Title: Regularized Principal Component Analysis for Spatial Data
Version: 1.3.5
Description: Provide regularized principal component analysis incorporating smoothness, sparseness and orthogonality of eigen-functions by using the alternating direction method of multipliers algorithm (Wang and Huang, 2017, <doi:10.1080/10618600.2016.1157483>).

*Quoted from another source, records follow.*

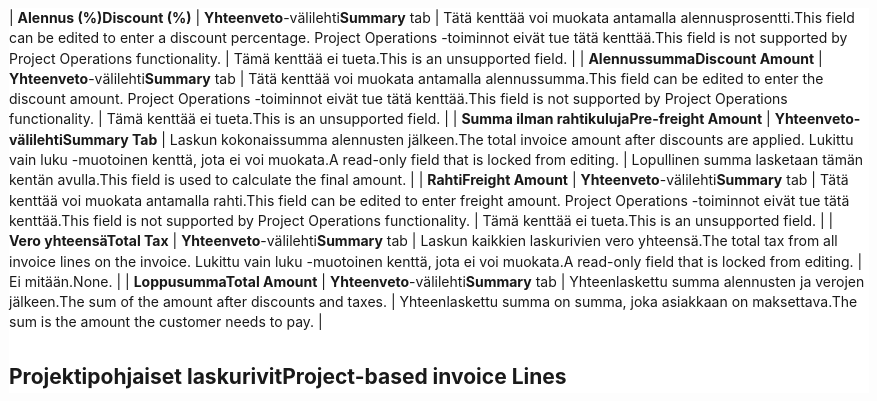 | <span data-ttu-id="cea5b-169">**Alennus (%)**</span><span class="sxs-lookup"><span data-stu-id="cea5b-169">**Discount (%)**</span></span> | <span data-ttu-id="cea5b-170">**Yhteenveto**-välilehti</span><span class="sxs-lookup"><span data-stu-id="cea5b-170">**Summary** tab</span></span> | <span data-ttu-id="cea5b-171">Tätä kenttää voi muokata antamalla alennusprosentti.</span><span class="sxs-lookup"><span data-stu-id="cea5b-171">This field can be edited to enter a discount percentage.</span></span> <span data-ttu-id="cea5b-172">Project Operations -toiminnot eivät tue tätä kenttää.</span><span class="sxs-lookup"><span data-stu-id="cea5b-172">This field is not supported by Project Operations functionality.</span></span> | <span data-ttu-id="cea5b-173">Tämä kenttää ei tueta.</span><span class="sxs-lookup"><span data-stu-id="cea5b-173">This is an unsupported field.</span></span> |
| <span data-ttu-id="cea5b-174">**Alennussumma**</span><span class="sxs-lookup"><span data-stu-id="cea5b-174">**Discount Amount**</span></span> | <span data-ttu-id="cea5b-175">**Yhteenveto**-välilehti</span><span class="sxs-lookup"><span data-stu-id="cea5b-175">**Summary** tab</span></span> | <span data-ttu-id="cea5b-176">Tätä kenttää voi muokata antamalla alennussumma.</span><span class="sxs-lookup"><span data-stu-id="cea5b-176">This field can be edited to enter the discount amount.</span></span> <span data-ttu-id="cea5b-177">Project Operations -toiminnot eivät tue tätä kenttää.</span><span class="sxs-lookup"><span data-stu-id="cea5b-177">This field is not supported by Project Operations functionality.</span></span> | <span data-ttu-id="cea5b-178">Tämä kenttää ei tueta.</span><span class="sxs-lookup"><span data-stu-id="cea5b-178">This is an unsupported field.</span></span> |
| <span data-ttu-id="cea5b-179">**Summa ilman rahtikuluja**</span><span class="sxs-lookup"><span data-stu-id="cea5b-179">**Pre-freight Amount**</span></span> | <span data-ttu-id="cea5b-180">**Yhteenveto-välilehti**</span><span class="sxs-lookup"><span data-stu-id="cea5b-180">**Summary Tab**</span></span> | <span data-ttu-id="cea5b-181">Laskun kokonaissumma alennusten jälkeen.</span><span class="sxs-lookup"><span data-stu-id="cea5b-181">The total invoice amount after discounts are applied.</span></span> <span data-ttu-id="cea5b-182">Lukittu vain luku -muotoinen kenttä, jota ei voi muokata.</span><span class="sxs-lookup"><span data-stu-id="cea5b-182">A read-only field that is locked from editing.</span></span> | <span data-ttu-id="cea5b-183">Lopullinen summa lasketaan tämän kentän avulla.</span><span class="sxs-lookup"><span data-stu-id="cea5b-183">This field is used to calculate the final amount.</span></span> |
| <span data-ttu-id="cea5b-184">**Rahti**</span><span class="sxs-lookup"><span data-stu-id="cea5b-184">**Freight Amount**</span></span> | <span data-ttu-id="cea5b-185">**Yhteenveto**-välilehti</span><span class="sxs-lookup"><span data-stu-id="cea5b-185">**Summary** tab</span></span> | <span data-ttu-id="cea5b-186">Tätä kenttää voi muokata antamalla rahti.</span><span class="sxs-lookup"><span data-stu-id="cea5b-186">This field can be edited to enter freight amount.</span></span> <span data-ttu-id="cea5b-187">Project Operations -toiminnot eivät tue tätä kenttää.</span><span class="sxs-lookup"><span data-stu-id="cea5b-187">This field is not supported by Project Operations functionality.</span></span> | <span data-ttu-id="cea5b-188">Tämä kenttää ei tueta.</span><span class="sxs-lookup"><span data-stu-id="cea5b-188">This is an unsupported field.</span></span> |
| <span data-ttu-id="cea5b-189">**Vero yhteensä**</span><span class="sxs-lookup"><span data-stu-id="cea5b-189">**Total Tax**</span></span> | <span data-ttu-id="cea5b-190">**Yhteenveto**-välilehti</span><span class="sxs-lookup"><span data-stu-id="cea5b-190">**Summary** tab</span></span> | <span data-ttu-id="cea5b-191">Laskun kaikkien laskurivien vero yhteensä.</span><span class="sxs-lookup"><span data-stu-id="cea5b-191">The total tax from all invoice lines on the invoice.</span></span> <span data-ttu-id="cea5b-192">Lukittu vain luku -muotoinen kenttä, jota ei voi muokata.</span><span class="sxs-lookup"><span data-stu-id="cea5b-192">A read-only field that is locked from editing.</span></span> | <span data-ttu-id="cea5b-193">Ei mitään.</span><span class="sxs-lookup"><span data-stu-id="cea5b-193">None.</span></span> |
| <span data-ttu-id="cea5b-194">**Loppusumma**</span><span class="sxs-lookup"><span data-stu-id="cea5b-194">**Total Amount**</span></span> | <span data-ttu-id="cea5b-195">**Yhteenveto**-välilehti</span><span class="sxs-lookup"><span data-stu-id="cea5b-195">**Summary** tab</span></span> | <span data-ttu-id="cea5b-196">Yhteenlaskettu summa alennusten ja verojen jälkeen.</span><span class="sxs-lookup"><span data-stu-id="cea5b-196">The sum of the amount after discounts and taxes.</span></span> | <span data-ttu-id="cea5b-197">Yhteenlaskettu summa on summa, joka asiakkaan on maksettava.</span><span class="sxs-lookup"><span data-stu-id="cea5b-197">The sum is the amount the customer needs to pay.</span></span> |

## <a name="project-based-invoice-lines"></a><span data-ttu-id="cea5b-198">Projektipohjaiset laskurivit</span><span class="sxs-lookup"><span data-stu-id="cea5b-198">Project-based invoice Lines</span></span>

The method can be applied to either regularly or irregularly spaced data, including 1D, 2D, and 3D.
License: GPL-3
ByteCompile: true
BugReports: https://github.com/egpivo/SpatPCA/issues
Depends: R (≥ 3.4.0)
Imports: Rcpp (≥ 1.0.10), RcppParallel (≥ 5.1.7), ggplot2
LinkingTo: Rcpp, RcppArmadillo, RcppParallel
Suggests: knitr, rmarkdown, testthat (≥ 2.1.0), dplyr (≥ 1.0.3), gifski, tidyr, fields, scico, plot3D, pracma, RColorBrewer, maps, covr, styler, V8
SystemRequirements: GNU make
VignetteBuilder: knitr
Encoding: UTF-8
RoxygenNote: 7.2.3
URL: https://github.com/egpivo/SpatPCA
Config/testthat/edition: 3
NeedsCompilation: yes
Packaged: 2023-11-12 12:12:19 UTC; joseph
Author: Wen-Ting Wang ORCID iD [aut, cre], Hsin-Cheng Huang ORCID iD [aut]
Maintainer: Wen-Ting Wang <egpivo@gmail.com>
Repository: CRAN
Date/Publication: 2023-11-13 09:33:19 UTC

Regularized Principal Component Analysis for Spatial Data

Description

A new regularization approach to estimate the leading spatial patterns via smoothness and sparseness penalties, and spatial predictions for spatial data that may be irregularly located in space (including 1D, 2D and 3D), and obtain the spatial prediction at the designated locations.

Details

Package: SpatPCA
Type: Package
Version: 1.3.3.4
Date: 2021-02-11
License: GPL version 3

Author(s)

Wen-Ting Wang <egpivo@gmail.com> and Hsin-Cheng Huang <hchuang@stat.sinica.edu.tw>


Internal function: Validate input data for a spatpca object

Description

Internal function: Validate input data for a spatpca object

Usage

checkInputData(Y, x, M)

Arguments

Y

Data matrix

x

Location matrix.

M

Number of folds for cross-validation

Value

NULL.


Internal function: Validate new locations for a spatpca object

Description

Internal function: Validate new locations for a spatpca object

Usage

checkNewLocationsForSpatpcaObject(spatpca_object, x_new)

Arguments

spatpca_object

An spatpca class object

x_new

New location matrix.

Value

NULL.


Internal function: Detrend Y by column-wise centering

Description

Internal function: Detrend Y by column-wise centering

Usage

detrend(Y, is_Y_detrended)

Arguments

Y

Data matrix

Value

Detrended data matrix


Interpolated Eigen-function

Description

Produce Eigen-function values based on new locations

Usage

eigenFunction(new_location, original_location, Phi)

Arguments

new_location

A location matrix

original_location

A location matrix

Phi

An eigenvector matrix

Value

A predictive estimate matrix

Examples

pesudo_sequence <- seq(-5, 5, length = 2)
original_location <- as.matrix(expand.grid(x = pesudo_sequence, y = pesudo_sequence))
new_location <- matrix(c(0.1, 0.2), nrow = 1, ncol = 2)
Phi <- matrix(c(1, 0, 0, 0), nrow = 4, ncol = 1)
thin_plate_matrix <- eigenFunction(new_location, original_location, Phi)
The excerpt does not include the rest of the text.